Story 1: In a Slack with some friends, at 5:43 p.m. ET on Saturday evening after Rory’s 73-73-71 put him safely out of contention at this year’s Masters, I wrote, “Does Rory shoot 63 or 64 tomorrow?”

Story 2: In the midst of Rory’s spectacular front nine on Sunday, I tweeted this:

And then, a couple hours later, my cynicism was swamped in the tidal wave of Rory doing what Rory does. Try to be a smug-slash-self-pitying neutral observer in the face of such awesome feats:

So what is a Rory fan to think?? Was this inspiring? Was it a sign of things to come, the very beginning of Rory’s resurgence, culminating with a 2014-like triumph at Southern Hill/St. Andrews/Brookline?

Or—and I hate to be this way, I promise—is it exactly what you’d expect from post-2014 Rory? Does it follow the script so closely that even a dummy like me could predict it a day earlier? Does it speak to someone who can be utterly spectacular in a major tournament, right at the exact moment when he can’t really win anymore?

I’ve been torturing myself with this debate for 24 hours now, but what is not up for debate is how much fun the whole thing became. Despite my early frustration, I joined the hallelujah chorus on an otherwise boring Sunday, and the sheer joy shared by McIlroy and Morikawa on 18 will go down as one of the coolest moments of the year. However much some of us crave 2014 Rory, it’s still a gift to have 2022 Rory. May his reign only be interrupted by his former self…or something. You get my point.

And now we must strive to answer the difficult question. On the side of inspiration/hope/joy, you have the spine-tingling emotions of Sunday.

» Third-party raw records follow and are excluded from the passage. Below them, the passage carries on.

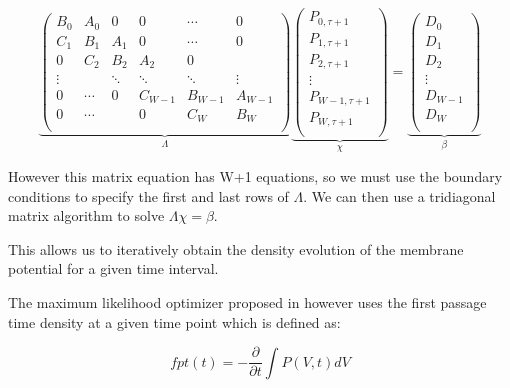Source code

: \documentclass[10pt]{article}
\begin{document}
\begin{equation}
\underbrace{
\begin{pmatrix}
    B_0    & A_0   & 0      & 0      & \cdots  & 0       \\
    C_1    & B_1   & A_1    & 0      & \cdots  & 0       \\
    0      & C_2   & B_2    & A_2    & 0      &         \\
    \vdots &       & \ddots & \ddots & \ddots & \vdots  \\
    0      & \cdots & 0      & C_{W-1}& B_{W-1}& A_{W-1} \\
    0      & \cdots &        & 0      & C_W    & B_W     \\
\end{pmatrix}}_{\Lambda}
\underbrace{
\begin{pmatrix}
    P_{0,\tau+1}   \\
    P_{1,\tau+1}   \\
    P_{2,\tau+1}   \\
    \vdots         \\
    P_{W-1,\tau+1} \\
    P_{W,\tau+1}   \\
\end{pmatrix}}_{\chi}
=
\underbrace{
\begin{pmatrix}
    D_0     \\
    D_1     \\
    D_2     \\
    \vdots  \\
    D_{W-1} \\
    D_W     \\
\end{pmatrix}}_{\beta}
\end{equation}



However this matrix equation has W+1 equations, so we must use the
boundary conditions to specify the first and last rows of $\Lambda$.
We can then use a tridiagonal matrix algorithm to solve $\Lambda \chi
= \beta$.

This allows us to iteratively obtain the density evolution of the
membrane potential for a given time interval.

The maximum likelihood optimizer proposed in
\cite{PaninskiPillowSimoncelli} however uses the first passage time
density at a given time point which is defined as:

\begin{equation}
    fpt(t) = -\frac{\partial}{\partial t} \int P(V,t)dV
\end{equation}
\end{document}
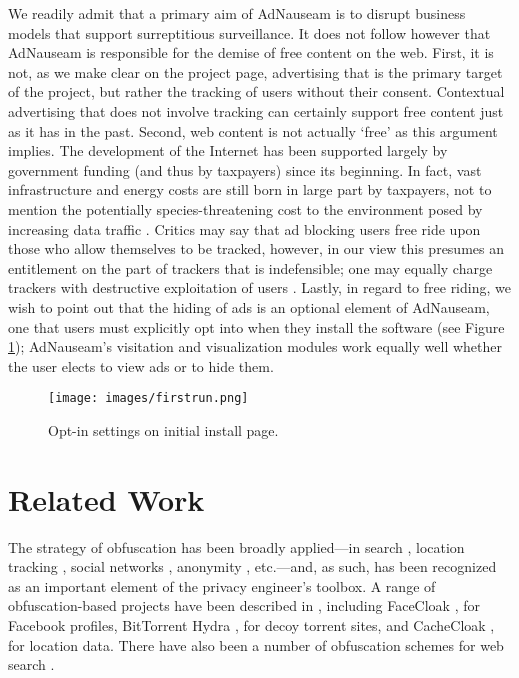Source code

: \documentclass[conference]{IEEEtran}
\begin{document}
We readily admit that a primary aim of AdNauseam is to disrupt business models that support surreptitious surveillance. It does not follow however that AdNauseam is responsible for the demise of free content on the web. First, it is not, as we make clear on the project page, advertising that is the primary target of the project, but rather the tracking of users without their consent. Contextual advertising that does not involve tracking can certainly support free content just as it has in the past. Second, web content is not actually ‘free’ as this argument implies. The development of the Internet has been supported largely by government funding (and thus by taxpayers) since its beginning. In fact, vast infrastructure and energy costs are still born in large part by taxpayers, not to mention the potentially species-threatening cost to the environment posed by increasing data traffic \cite{Hazas}. Critics may say that ad blocking users free ride upon those who allow themselves to be tracked, however, in our view this presumes an entitlement on the part of trackers that is indefensible; one may equally charge trackers with destructive exploitation of users \cite{Brunton}. Lastly, in regard to free riding, we wish to point out that the hiding of ads is an optional element of AdNauseam, one that users must explicitly opt into when they install the software (see Figure \ref{fig:firstrun}); AdNauseam's visitation and visualization modules work equally well whether the user elects to view ads or to hide them.

\begin{figure}[!t]
\centering
\texttt{[image: images/firstrun.png]}
\caption{Opt-in settings on initial install page.}
\label{fig:firstrun}
\end{figure}

\section{Related Work}

The strategy of obfuscation has been broadly applied---in search \cite{Howe-1}, location tracking \cite{Meyerowitz}, social networks \cite{Luo}, anonymity \cite{Chakravarty, Schulze}, etc.---and, as such, has been recognized as an important element of the privacy engineer's toolbox. A range of obfuscation-based projects have been described in \cite{Brunton}, including FaceCloak \cite{Luo}, for Facebook profiles, BitTorrent Hydra \cite{Schulze}, for decoy torrent sites, and CacheCloak \cite{Meyerowitz}, for location data. There have also been a number of obfuscation schemes for web search \cite{Gervais}.
\end{document}
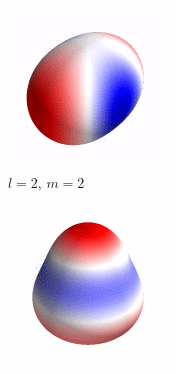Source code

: \begin{figure}[ht]
    \begin{subfigure}[b]{0.2\linewidth}
        \includegraphics[width=\linewidth]{introduction/images/2_2.png}
        \caption*{$l=2,\,m=2$}
    \end{subfigure}%
    \begin{subfigure}[b]{0.2\linewidth}
        \includegraphics[width=\linewidth]{introduction/images/3_0.png}

\end{subfigure}
\end{figure}
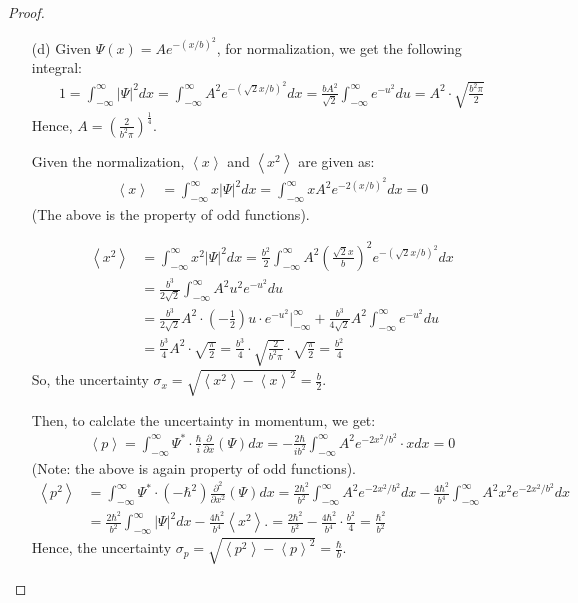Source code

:\documentclass{article}
\begin{document}
\begin{proof}
\begin{itemize}
        \item[(d)] Given $\Psi(x)=Ae^{-(x/b)^2}$, for normalization, we get the following integral:
        \begin{align}
            1=\int_{-\infty}^{\infty}|\Psi|^2dx = \int_{-\infty}^{\infty}A^2e^{-(\sqrt{2}x/b)^2}dx = \frac{bA^2}{\sqrt{2}}\int_{-\infty}^{\infty}e^{-u^2}du = A^2\cdot \sqrt{\frac{b^2\pi}{2}}
        \end{align}
        Hence, $A=\left(\frac{2}{b^2\pi}\right)^\frac{1}{4}$.

        \hfil

        Given the normalization, $\left<x\right>$ and $\left<x^2\right>$ are given as:
        \begin{align}
            \left<x\right>&=\int_{-\infty}^{\infty}x|\Psi|^2dx = \int_{-\infty}^{\infty}xA^2e^{-2(x/b)^2}dx = 0
        \end{align}
        (The above is the property of odd functions).

        \begin{align}
            \left<x^2\right>&=\int_{-\infty}^{\infty}x^2|\Psi|^2dx = \frac{b^2}{2}\int_{-\infty}^{\infty}A^2\left(\frac{\sqrt{2}x}{b}\right)^2e^{-(\sqrt{2}x/b)^2}dx\\
            &= \frac{b^3}{2\sqrt{2}}\int_{-\infty}^{\infty}A^2 u^2e^{-u^2}du\\\
            &= \frac{b^3}{2\sqrt{2}}A^2\cdot\left(-\frac{1}{2}\right)u\cdot e^{-u^2}\bigg|_{-\infty}^{\infty}+\frac{b^3}{4\sqrt{2}}A^2\int_{-\infty}^{\infty}e^{-u^2}du\\
            &= \frac{b^3}{4}A^2\cdot\sqrt{\frac{\pi}{2}}=\frac{b^3}{4}\cdot\sqrt{\frac{2}{b^2\pi}}\cdot\sqrt{\frac{\pi}{2}}=\frac{b^2}{4}
        \end{align}
        So, the uncertainty $\sigma_x=\sqrt{\left<x^2\right>-\left<x\right>^2}=\frac{b}{2}$.

        \hfil

        Then, to calclate the uncertainty in momentum, we get:
        \begin{align}
            \left<p\right>=\int_{-\infty}^{\infty}\Psi^*\cdot \frac{\hbar}{i}\frac{\partial}{\partial x}(\Psi) dx = -\frac{2\hbar}{ib^2}\int_{-\infty}^{\infty}A^2e^{-2x^2/b^2}\cdot x dx = 0
        \end{align}
        (Note: the above is again property of odd functions).
        \begin{align}
            \left<p^2\right>&=\int_{-\infty}^{\infty}\Psi^*\cdot(-\hbar^2)\frac{\partial^2}{\partial x^2}(\Psi)dx = \frac{2\hbar^2}{b^2}\int_{-\infty}^{\infty}A^2e^{-2x^2/b^2}dx - \frac{4\hbar^2}{b^4}\int_{-\infty}^{\infty}A^2x^2e^{-2x^2/b^2}dx\\
            &= \frac{2\hbar^2}{b^2}\int_{-\infty}^{\infty}|\Psi|^2dx - \frac{4\hbar^2}{b^4}\left<x^2\right>. = \frac{2\hbar^2}{b^2}-\frac{4\hbar^2}{b^4}\cdot \frac{b^2}{4} = \frac{\hbar^2}{b^2}
        \end{align}
        Hence, the uncertainty $\sigma_p=\sqrt{\left<p^2\right>-\left<p\right>^2} = \frac{\hbar}{b}$.


\end{itemize}
\end{proof}
\end{document}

You have the reality of a second-place finish. You have the fact that he’s still a top-10 golfer on the planet, he still occasionally wins tournaments, and some of those tournaments are big. Not major big, but big.

Tony Jacklin, one of Europe’s many historical near-analogues for Rory, won the Open Championship in ’69 and the U.S. Open in ’70, then lost the ’72 Open in truly disgusting, heartbreaking fashion when Lee Trevino chipped in on the 17th hole from a losing position. He was rattled, and not just for the last two holes, but for an entire career. He later admitted to multiple writers that something broke in him that day, and he never seriously contended at a major again. He was 28.

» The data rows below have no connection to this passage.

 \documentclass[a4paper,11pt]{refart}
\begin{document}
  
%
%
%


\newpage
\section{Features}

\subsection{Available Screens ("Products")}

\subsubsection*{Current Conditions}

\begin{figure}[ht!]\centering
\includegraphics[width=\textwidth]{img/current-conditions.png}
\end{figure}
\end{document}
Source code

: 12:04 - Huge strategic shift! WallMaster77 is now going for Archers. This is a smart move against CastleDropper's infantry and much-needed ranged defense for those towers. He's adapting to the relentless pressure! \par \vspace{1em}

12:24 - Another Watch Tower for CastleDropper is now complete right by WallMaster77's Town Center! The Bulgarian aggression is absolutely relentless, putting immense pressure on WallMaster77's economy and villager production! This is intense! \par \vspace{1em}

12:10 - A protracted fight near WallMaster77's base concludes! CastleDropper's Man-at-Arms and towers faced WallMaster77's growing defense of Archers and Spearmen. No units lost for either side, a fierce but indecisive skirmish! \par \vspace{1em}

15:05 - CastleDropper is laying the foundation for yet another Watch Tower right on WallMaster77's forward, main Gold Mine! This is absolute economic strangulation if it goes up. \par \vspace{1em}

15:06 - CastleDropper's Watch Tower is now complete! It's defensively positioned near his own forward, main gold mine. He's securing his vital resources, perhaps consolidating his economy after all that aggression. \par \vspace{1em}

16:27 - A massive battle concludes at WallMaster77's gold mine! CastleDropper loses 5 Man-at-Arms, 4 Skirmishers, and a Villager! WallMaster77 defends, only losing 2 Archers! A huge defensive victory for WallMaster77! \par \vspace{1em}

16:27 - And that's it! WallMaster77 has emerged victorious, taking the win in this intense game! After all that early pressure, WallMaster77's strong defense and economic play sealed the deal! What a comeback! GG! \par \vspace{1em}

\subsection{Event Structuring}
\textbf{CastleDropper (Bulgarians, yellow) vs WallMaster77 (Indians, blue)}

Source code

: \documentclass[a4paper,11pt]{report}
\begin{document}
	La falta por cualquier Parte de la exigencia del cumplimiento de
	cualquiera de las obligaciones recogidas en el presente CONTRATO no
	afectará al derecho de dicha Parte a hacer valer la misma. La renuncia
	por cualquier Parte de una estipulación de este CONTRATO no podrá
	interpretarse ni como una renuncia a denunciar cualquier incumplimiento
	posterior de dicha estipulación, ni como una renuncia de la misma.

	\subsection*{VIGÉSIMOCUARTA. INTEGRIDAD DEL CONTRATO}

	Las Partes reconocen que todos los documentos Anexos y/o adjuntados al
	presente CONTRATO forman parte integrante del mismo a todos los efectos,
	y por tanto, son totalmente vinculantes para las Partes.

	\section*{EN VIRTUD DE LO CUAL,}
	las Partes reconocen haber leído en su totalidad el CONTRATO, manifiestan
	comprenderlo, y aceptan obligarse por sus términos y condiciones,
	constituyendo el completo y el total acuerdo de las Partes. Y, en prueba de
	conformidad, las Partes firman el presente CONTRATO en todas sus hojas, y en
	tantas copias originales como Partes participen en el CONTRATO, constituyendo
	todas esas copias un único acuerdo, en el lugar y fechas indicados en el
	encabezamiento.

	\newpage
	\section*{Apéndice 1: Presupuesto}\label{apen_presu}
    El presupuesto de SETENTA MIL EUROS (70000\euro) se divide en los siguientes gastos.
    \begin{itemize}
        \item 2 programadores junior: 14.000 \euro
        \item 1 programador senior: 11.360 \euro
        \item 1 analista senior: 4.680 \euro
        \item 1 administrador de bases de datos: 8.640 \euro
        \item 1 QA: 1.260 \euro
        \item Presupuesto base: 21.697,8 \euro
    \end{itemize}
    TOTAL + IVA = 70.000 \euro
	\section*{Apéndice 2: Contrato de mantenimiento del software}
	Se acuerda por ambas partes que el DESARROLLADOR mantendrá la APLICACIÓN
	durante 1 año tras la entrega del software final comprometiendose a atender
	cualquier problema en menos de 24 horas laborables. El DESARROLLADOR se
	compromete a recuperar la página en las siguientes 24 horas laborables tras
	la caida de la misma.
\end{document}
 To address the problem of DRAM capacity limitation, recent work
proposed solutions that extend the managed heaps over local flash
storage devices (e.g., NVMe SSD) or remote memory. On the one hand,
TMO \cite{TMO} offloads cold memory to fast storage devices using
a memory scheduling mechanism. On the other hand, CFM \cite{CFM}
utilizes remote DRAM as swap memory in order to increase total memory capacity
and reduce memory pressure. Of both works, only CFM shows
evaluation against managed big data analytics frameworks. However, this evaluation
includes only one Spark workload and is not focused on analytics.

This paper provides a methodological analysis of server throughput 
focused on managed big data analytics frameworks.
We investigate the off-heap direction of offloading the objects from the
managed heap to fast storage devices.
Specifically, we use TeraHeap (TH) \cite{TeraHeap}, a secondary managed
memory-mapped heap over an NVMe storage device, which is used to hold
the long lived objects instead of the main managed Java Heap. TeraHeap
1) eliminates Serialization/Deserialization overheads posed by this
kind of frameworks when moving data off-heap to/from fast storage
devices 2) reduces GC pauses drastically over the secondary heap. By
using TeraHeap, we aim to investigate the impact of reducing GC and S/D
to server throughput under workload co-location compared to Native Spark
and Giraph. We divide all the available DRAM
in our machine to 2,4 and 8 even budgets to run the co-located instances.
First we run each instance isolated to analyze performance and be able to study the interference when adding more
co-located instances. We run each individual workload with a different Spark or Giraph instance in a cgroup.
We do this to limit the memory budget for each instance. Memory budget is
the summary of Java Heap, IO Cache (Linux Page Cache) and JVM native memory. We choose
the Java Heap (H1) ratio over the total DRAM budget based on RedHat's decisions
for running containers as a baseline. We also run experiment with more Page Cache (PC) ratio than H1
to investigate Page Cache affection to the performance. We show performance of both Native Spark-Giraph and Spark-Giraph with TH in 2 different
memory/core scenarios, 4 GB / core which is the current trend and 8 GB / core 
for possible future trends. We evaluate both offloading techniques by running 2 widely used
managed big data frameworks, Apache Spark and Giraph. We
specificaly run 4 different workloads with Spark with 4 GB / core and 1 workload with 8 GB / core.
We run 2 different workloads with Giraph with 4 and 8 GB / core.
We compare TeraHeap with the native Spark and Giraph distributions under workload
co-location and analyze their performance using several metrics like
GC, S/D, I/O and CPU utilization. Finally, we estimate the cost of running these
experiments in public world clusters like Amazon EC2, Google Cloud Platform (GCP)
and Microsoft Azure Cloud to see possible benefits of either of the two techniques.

Rory was 25 when he won his last major, but the problem with the comparison is that he doesn’t have that single destructive moment that shattered him into a thousand pieces. The one great horrific choke of his career actually came before his first major, at Augusta, when he shot a Sunday 80 to lose a four-shot lead. He responded to that potential devastation by winning the U.S. Open by eight shots two months later. That was the start of three brilliant years, and you can’t put a neat pin in the Moment When Everything Changed. In 2014, he was a killer in the majors, and a year later, he was not, and he hasn’t been since. The devolution was not televised.

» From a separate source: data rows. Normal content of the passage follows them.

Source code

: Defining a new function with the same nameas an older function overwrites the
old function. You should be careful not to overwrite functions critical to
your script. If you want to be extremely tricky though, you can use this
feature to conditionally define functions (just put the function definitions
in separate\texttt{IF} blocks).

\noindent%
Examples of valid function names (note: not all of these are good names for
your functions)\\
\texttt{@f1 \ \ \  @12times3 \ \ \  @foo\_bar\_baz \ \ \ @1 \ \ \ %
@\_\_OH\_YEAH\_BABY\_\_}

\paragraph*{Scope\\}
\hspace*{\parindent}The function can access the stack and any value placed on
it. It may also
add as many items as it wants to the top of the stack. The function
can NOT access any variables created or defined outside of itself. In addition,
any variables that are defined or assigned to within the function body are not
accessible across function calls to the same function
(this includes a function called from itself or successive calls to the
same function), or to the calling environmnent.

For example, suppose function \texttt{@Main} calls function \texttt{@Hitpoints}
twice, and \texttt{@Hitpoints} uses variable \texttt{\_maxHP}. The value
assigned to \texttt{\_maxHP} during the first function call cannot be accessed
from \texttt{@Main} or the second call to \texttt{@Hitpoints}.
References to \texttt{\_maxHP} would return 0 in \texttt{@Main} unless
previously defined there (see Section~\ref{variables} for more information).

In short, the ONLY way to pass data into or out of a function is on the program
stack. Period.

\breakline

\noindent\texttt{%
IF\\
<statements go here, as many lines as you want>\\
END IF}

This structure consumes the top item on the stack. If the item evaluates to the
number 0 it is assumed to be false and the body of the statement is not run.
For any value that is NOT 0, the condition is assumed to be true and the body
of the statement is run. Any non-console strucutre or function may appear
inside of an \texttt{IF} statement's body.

All of which seems to say that he could be great again. His brain is not broken, his physical gifts are extant, and a return to glory should just be a neurochemical or karmic twist away. A revelation on the range, a good break when he needs it most, or—join me in hope—a brilliant final round at Augusta in 2022 serving as a revelation of what he can still accomplish.

…cynicism returns with a flaming sword.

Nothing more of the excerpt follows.